As Maine now seeks to get its economy back on track, she cautioned, "the cost of health insurance may stall recovery for many small businesses."
To help, Mills is proposing to use $39 million in newly allocated federal funds from the American Rescue Plan to reduce monthly premiums for small businesses by $50 per covered employee, starting as soon as July 1 and through Dec. 31, 2022.
If passed by state lawmakers, the Small Business Health Care Cost Relief Program "will provide small businesses with short-term financial relief from health insurance premiums, as these businesses recover from the COVID-19 pandemic," Mills said.
"By helping them better afford health insurance, we can lighten the load for business, we can help their employees stay healthy and stay on the job, and we can keep our economic recovery moving in the right direction."
The proposal, part of the Maine Jobs & Recovery Plan unveiled in early May, comes after monthly health insurance premiums in the small market, serving businesses with 50 or fewer employees, jumped by about 33% from March 2017 to March 2020, according to a news release issued after Mills' visit. During the same three-year period, the number of individuals insured dropped 18% from 61,200 to 50,000..
Mills' plan was welcomed by Mary Allen Lindemann, co-founder of Coffee By Design, which went from 65 to 25 employees "overnight" at the start of the pandemic and now has 35, she said.

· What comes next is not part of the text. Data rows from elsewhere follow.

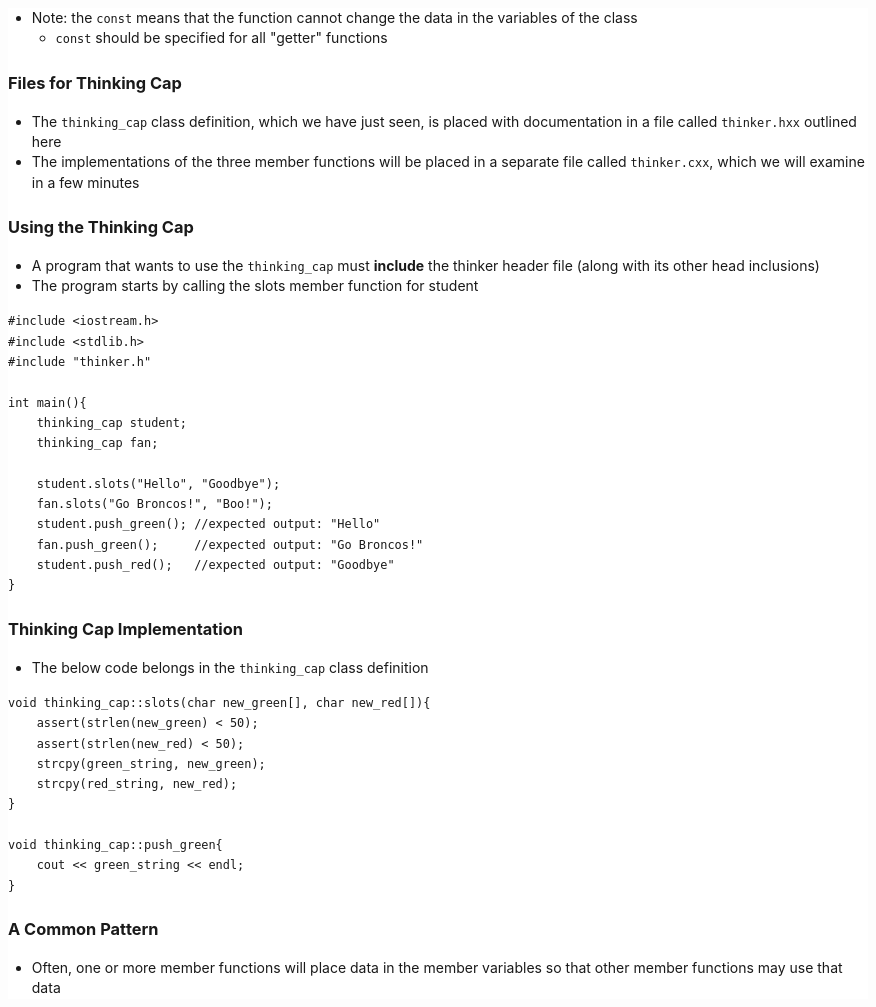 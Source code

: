 - Note: the `const` means that the function cannot change the data in the variables of the class
	- `const` should be specified for all "getter" functions

### Files for Thinking Cap

- The `thinking_cap` class definition, which we have just seen, is placed with documentation in a file called `thinker.hxx` outlined here
- The implementations of the three member functions will be placed in a separate file called `thinker.cxx`, which we will examine in a few minutes

### Using the Thinking Cap

- A program that wants to use the `thinking_cap` must **include** the thinker header file (along with its other head inclusions)
- The program starts by calling the slots member function for student

```
#include <iostream.h>
#include <stdlib.h>
#include "thinker.h"

int main(){
	thinking_cap student;
	thinking_cap fan;

	student.slots("Hello", "Goodbye");
	fan.slots("Go Broncos!", "Boo!");
	student.push_green(); //expected output: "Hello"
	fan.push_green();     //expected output: "Go Broncos!"
	student.push_red();   //expected output: "Goodbye"
}
```

### Thinking Cap Implementation

- The below code belongs in the `thinking_cap` class definition

```
void thinking_cap::slots(char new_green[], char new_red[]){
	assert(strlen(new_green) < 50);
	assert(strlen(new_red) < 50);
	strcpy(green_string, new_green);
	strcpy(red_string, new_red);
}

void thinking_cap::push_green{
	cout << green_string << endl;
}
```

### A Common Pattern

- Often, one or more member functions will place data in the member variables so that other member functions may use that data
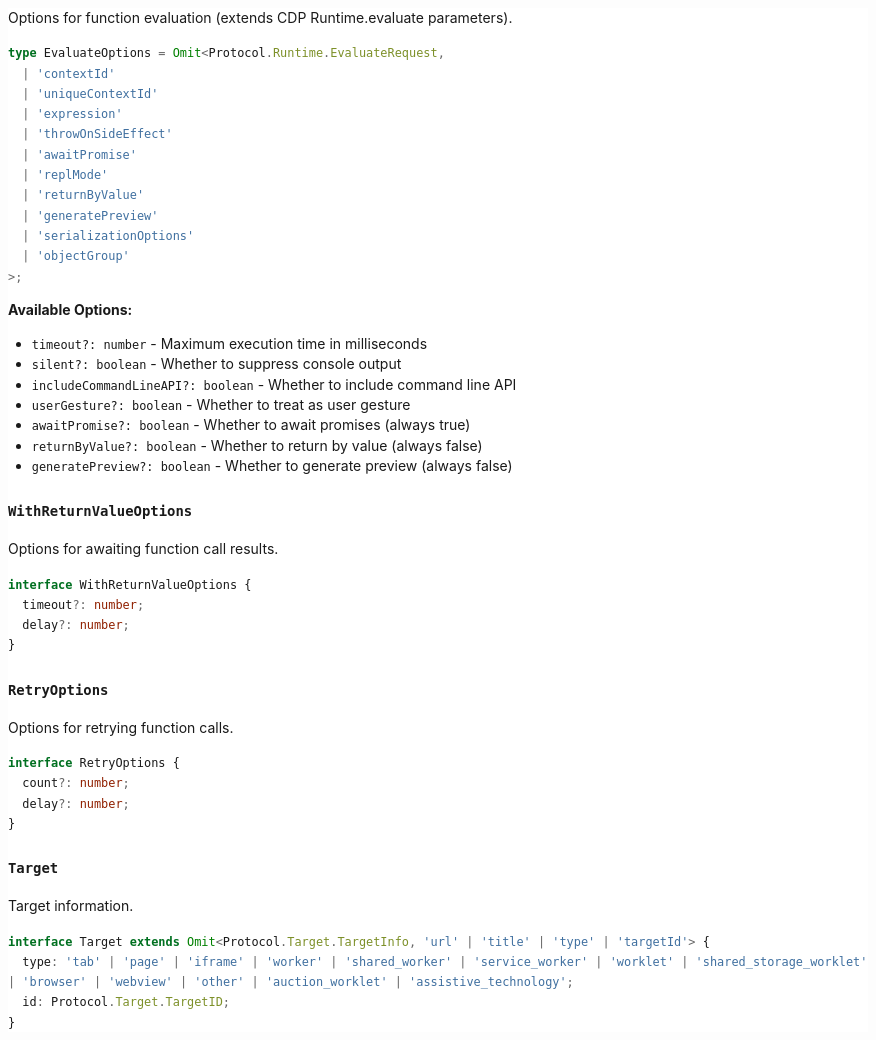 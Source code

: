 Options for function evaluation (extends CDP Runtime.evaluate parameters).

```ts
type EvaluateOptions = Omit<Protocol.Runtime.EvaluateRequest, 
  | 'contextId' 
  | 'uniqueContextId' 
  | 'expression' 
  | 'throwOnSideEffect' 
  | 'awaitPromise' 
  | 'replMode' 
  | 'returnByValue' 
  | 'generatePreview' 
  | 'serializationOptions' 
  | 'objectGroup'
>;
```

**Available Options:**
- `timeout?: number` - Maximum execution time in milliseconds
- `silent?: boolean` - Whether to suppress console output
- `includeCommandLineAPI?: boolean` - Whether to include command line API
- `userGesture?: boolean` - Whether to treat as user gesture
- `awaitPromise?: boolean` - Whether to await promises (always true)
- `returnByValue?: boolean` - Whether to return by value (always false)
- `generatePreview?: boolean` - Whether to generate preview (always false)

### `WithReturnValueOptions`

Options for awaiting function call results.

```ts
interface WithReturnValueOptions {
  timeout?: number;
  delay?: number;
}
```

### `RetryOptions`

Options for retrying function calls.

```ts
interface RetryOptions {
  count?: number;
  delay?: number;
}
```

### `Target`

Target information.

```ts
interface Target extends Omit<Protocol.Target.TargetInfo, 'url' | 'title' | 'type' | 'targetId'> {
  type: 'tab' | 'page' | 'iframe' | 'worker' | 'shared_worker' | 'service_worker' | 'worklet' | 'shared_storage_worklet' | 'browser' | 'webview' | 'other' | 'auction_worklet' | 'assistive_technology';
  id: Protocol.Target.TargetID;
}
```
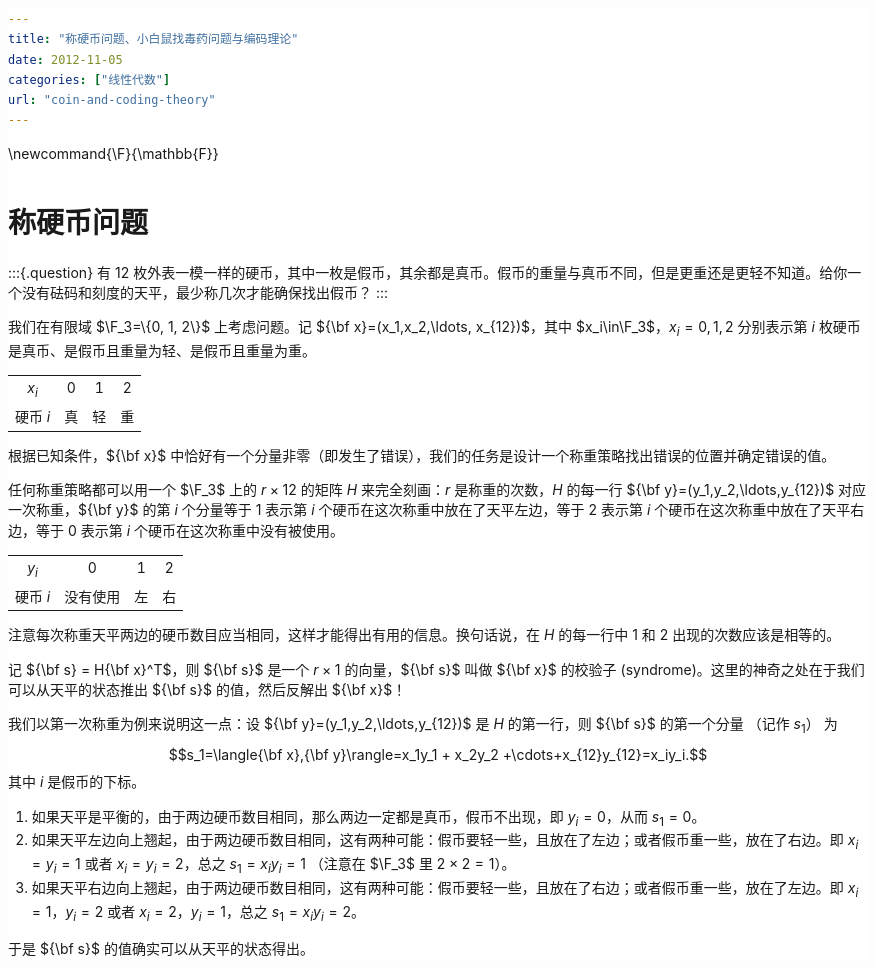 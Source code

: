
 ```yaml
---
title: "称硬币问题、小白鼠找毒药问题与编码理论"
date: 2012-11-05
categories: ["线性代数"]
url: "coin-and-coding-theory"
---
```

\newcommand{\F}{\mathbb{F}}

# 称硬币问题

:::{.question}
有 12 枚外表一模一样的硬币，其中一枚是假币，其余都是真币。假币的重量与真币不同，但是更重还是更轻不知道。给你一个没有砝码和刻度的天平，最少称几次才能确保找出假币？
:::



我们在有限域 $\F_3=\{0, 1, 2\}$ 上考虑问题。记 ${\bf x}=(x_1,x_2,\ldots, x_{12})$，其中 $x_i\in\F_3$，$x_i=0,1,2$ 分别表示第 $i$ 枚硬币是真币、是假币且重量为轻、是假币且重量为重。

| | | | |
|:---:|:---:|:---:|:---:|
| $x_i$ | 0 | 1 | 2 |
|硬币 $i$ | 真  | 轻 | 重 |

根据已知条件，${\bf x}$ 中恰好有一个分量非零（即发生了错误），我们的任务是设计一个称重策略找出错误的位置并确定错误的值。

任何称重策略都可以用一个 $\F_3$ 上的 $r\times 12$ 的矩阵 $H$ 来完全刻画：$r$ 是称重的次数，$H$ 的每一行 ${\bf y}=(y_1,y_2,\ldots,y_{12})$ 对应一次称重，${\bf y}$ 的第 $i$ 个分量等于 1 表示第 $i$ 个硬币在这次称重中放在了天平左边，等于 2 表示第 $i$ 个硬币在这次称重中放在了天平右边，等于 0 表示第 $i$ 个硬币在这次称重中没有被使用。

| | | | |
|:---:|:---:|:---:|:---:|
| $y_i$ | 0 | 1 | 2 |
|硬币 $i$ | 没有使用  | 左 | 右 |

注意每次称重天平两边的硬币数目应当相同，这样才能得出有用的信息。换句话说，在 $H$ 的每一行中 1 和 2 出现的次数应该是相等的。

记 ${\bf s} = H{\bf x}^T$，则 ${\bf s}$ 是一个 $r\times 1$ 的向量，${\bf s}$ 叫做 ${\bf x}$ 的校验子 (syndrome)。这里的神奇之处在于我们可以从天平的状态推出 ${\bf s}$ 的值，然后反解出 ${\bf x}$！

我们以第一次称重为例来说明这一点：设 ${\bf y}=(y_1,y_2,\ldots,y_{12})$ 是 $H$ 的第一行，则 ${\bf s}$ 的第一个分量 （记作 $s_1$） 为
$$s_1=\langle{\bf x},{\bf y}\rangle=x_1y_1 + x_2y_2 +\cdots+x_{12}y_{12}=x_iy_i.$$其中 $i$ 是假币的下标。

1. 如果天平是平衡的，由于两边硬币数目相同，那么两边一定都是真币，假币不出现，即 $y_i=0$，从而 $s_1=0$。
2. 如果天平左边向上翘起，由于两边硬币数目相同，这有两种可能：假币要轻一些，且放在了左边；或者假币重一些，放在了右边。即 $x_i=y_i=1$ 或者 $x_i=y_i=2$，总之 $s_1=x_iy_i=1$ （注意在 $\F_3$ 里 $2\times2=1$）。
3. 如果天平右边向上翘起，由于两边硬币数目相同，这有两种可能：假币要轻一些，且放在了右边；或者假币重一些，放在了左边。即 $x_i=1$，$y_i=2$ 或者 $x_i=2$，$y_i=1$，总之 $s_1=x_iy_i=2$。

于是 ${\bf s}$ 的值确实可以从天平的状态得出。
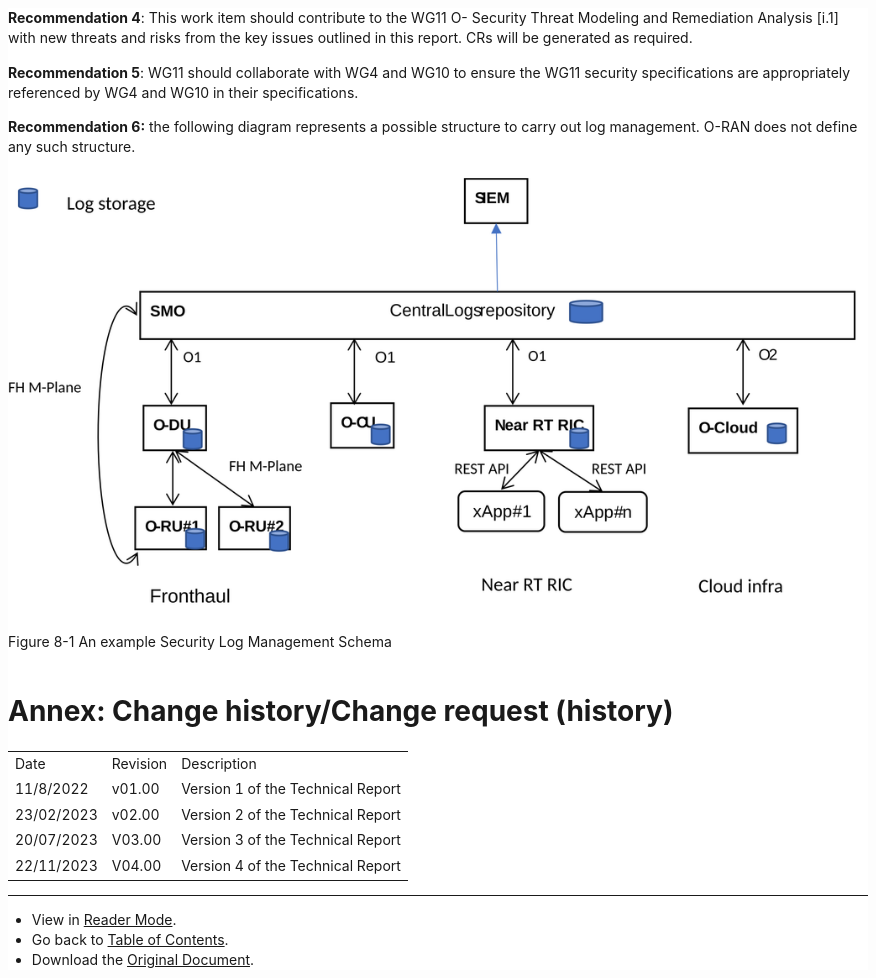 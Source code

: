 **Recommendation 4**: This work item should contribute to the WG11 O- Security Threat Modeling and Remediation Analysis [i.1] with new threats and risks from the key issues outlined in this report. CRs will be generated as required.

**Recommendation 5**: WG11 should collaborate with WG4 and WG10 to ensure the WG11 security specifications are appropriately referenced by WG4 and WG10 in their specifications.

**Recommendation 6:** the following diagram represents a possible structure to carry out log management. O-RAN does not define any such structure.

![](../assets/images/6b77666dd36d.emf.png)

Figure 8-1 An example Security Log Management Schema

# Annex: Change history/Change request (history)

|  |  |  |
| --- | --- | --- |
| Date | Revision | Description |
| 11/8/2022 | v01.00 | Version 1 of the Technical Report |
| 23/02/2023 | v02.00 | Version 2 of the Technical Report |
| 20/07/2023 | V03.00 | Version 3 of the Technical Report |
| 22/11/2023 | V04.00 | Version 4 of the Technical Report |
---

- View in [Reader Mode](https://simewu.com/spec-reader/pages/01-WG11/O-RAN.WG11.Security-Log-Management-TR.O-R004-v05.00.docx).
- Go back to [Table of Contents](../README.md).
- Download the [Original Document](https://github.com/Simewu/spec-reader/raw/refs/heads/main/documents/O-RAN.WG11.Security-Log-Management-TR.O-R004-v05.00.docx).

During the pandemic even as revenues dropped 70%, the company provided 90 days of full health insurance coverage for furloughed employees "until we knew what COVID was," Lindemann told a small group of reporters.
She told Mainebiz afterwards, "Health care was important because people working here are part of the family. The last thing we wanted was for people to get sick and be without health insurance ... Any help we can get is welcome because health care is not a privilege, but a right."
She also underscored the need for Coffee By Design to stand by its values during tough times like the pandemic, saying, "We are a B Corp ... During COVID we had to prove it."
If Mills' proposal is passed, it would be administered by the Maine Bureau Department of Insurance, whose superintendent Eric A. Cioppa was also present on Thursday.
"As we remain focused on Maine's economic recovery," Mill said, "we know that our economy cannot succeed without strong businesses and healthy employees [and] a healthy workforce."
While Mills held up an empty Coffee By Design cup during her public remarks to avoid spilling, as she told Mainebiz, she later grabbed a real cup to catch up with Lindemann before heading back to Augusta.
Thursday's visit marked the governor's fifth stop across Maine this week to highlight the Maine Jobs and Recovery Plan for use of $1 billion in discretionary federal relief funds allocated to Maine under the American Rescue Plan Act.